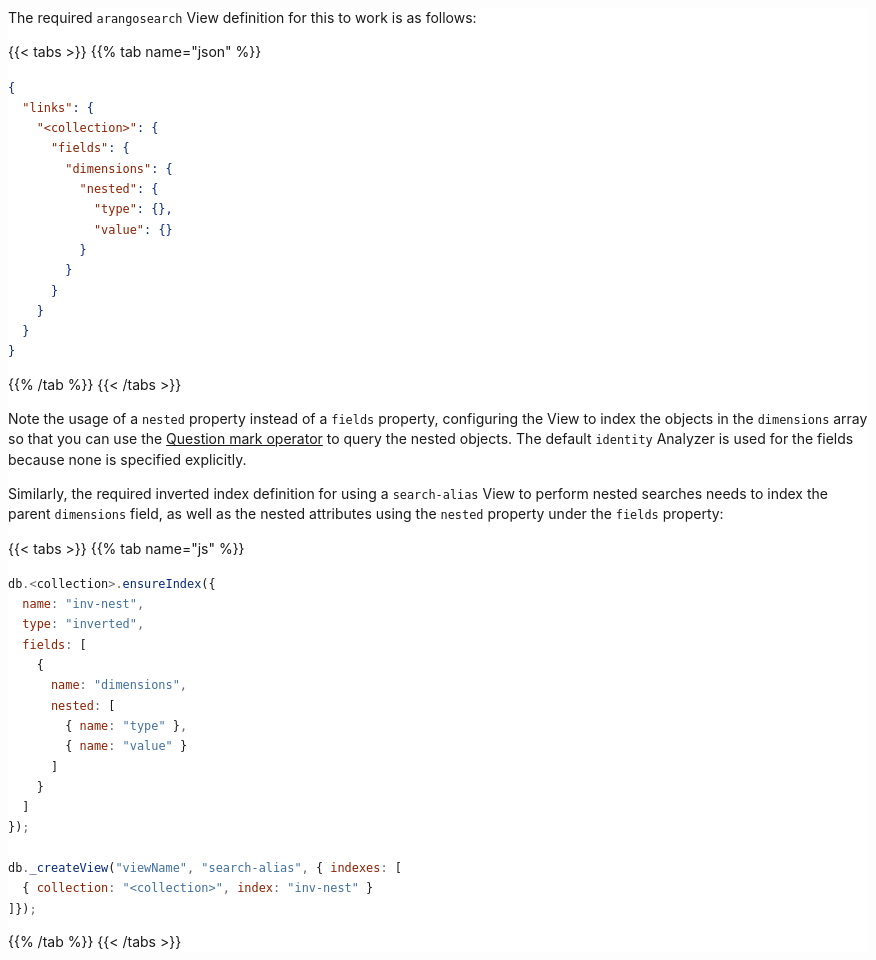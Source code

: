The required `arangosearch` View definition for this to work is as follows:

{{< tabs >}}
{{% tab name="json" %}}
```json
{
  "links": {
    "<collection>": {
      "fields": {
        "dimensions": {
          "nested": {
            "type": {},
            "value": {}
          }
        }
      }
    }
  }
}
```
{{% /tab %}}
{{< /tabs >}}

Note the usage of a `nested` property instead of a `fields` property, configuring
the View to index the objects in the `dimensions` array so that you can use the
[Question mark operator](../../aql/advanced-features/advanced-array-operators#question-mark-operator)
to query the nested objects. The default `identity` Analyzer is used for the
fields because none is specified explicitly.

Similarly, the required inverted index definition for using a `search-alias` View
to perform nested searches needs to index the parent `dimensions` field, as well
as the nested attributes using the `nested` property under the `fields` property:

{{< tabs >}}
{{% tab name="js" %}}
```js
db.<collection>.ensureIndex({
  name: "inv-nest",
  type: "inverted",
  fields: [
    {
      name: "dimensions",
      nested: [
        { name: "type" },
        { name: "value" }
      ]
    }
  ]
});

db._createView("viewName", "search-alias", { indexes: [
  { collection: "<collection>", index: "inv-nest" }
]});
```
{{% /tab %}}
{{< /tabs >}}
::::::
• _Directions_
Print the listing verbatim, images excluded.

• _Answer space_
Source code

:The required `arangosearch` View definition for this to work is as follows:

{{< tabs >}}
{{% tab name="json" %}}
```json
{
  "links": {
    "<collection>": {
      "fields": {
        "dimensions": {
          "nested": {
            "type": {},
            "value": {}
          }
        }
      }
    }
  }
}
```
{{% /tab %}}
{{< /tabs >}}

Note the usage of a `nested` property instead of a `fields` property, configuring
the View to index the objects in the `dimensions` array so that you can use the
[Question mark operator](../../aql/advanced-features/advanced-array-operators#question-mark-operator)
to query the nested objects. The default `identity` Analyzer is used for the
fields because none is specified explicitly.

Similarly, the required inverted index definition for using a `search-alias` View
to perform nested searches needs to index the parent `dimensions` field, as well
as the nested attributes using the `nested` property under the `fields` property:

{{< tabs >}}
{{% tab name="js" %}}
```js
db.<collection>.ensureIndex({
  name: "inv-nest",
  type: "inverted",
  fields: [
    {
      name: "dimensions",
      nested: [
        { name: "type" },
        { name: "value" }
      ]
    }
  ]
});

db._createView("viewName", "search-alias", { indexes: [
  { collection: "<collection>", index: "inv-nest" }
]});
```
{{% /tab %}}
{{< /tabs >}}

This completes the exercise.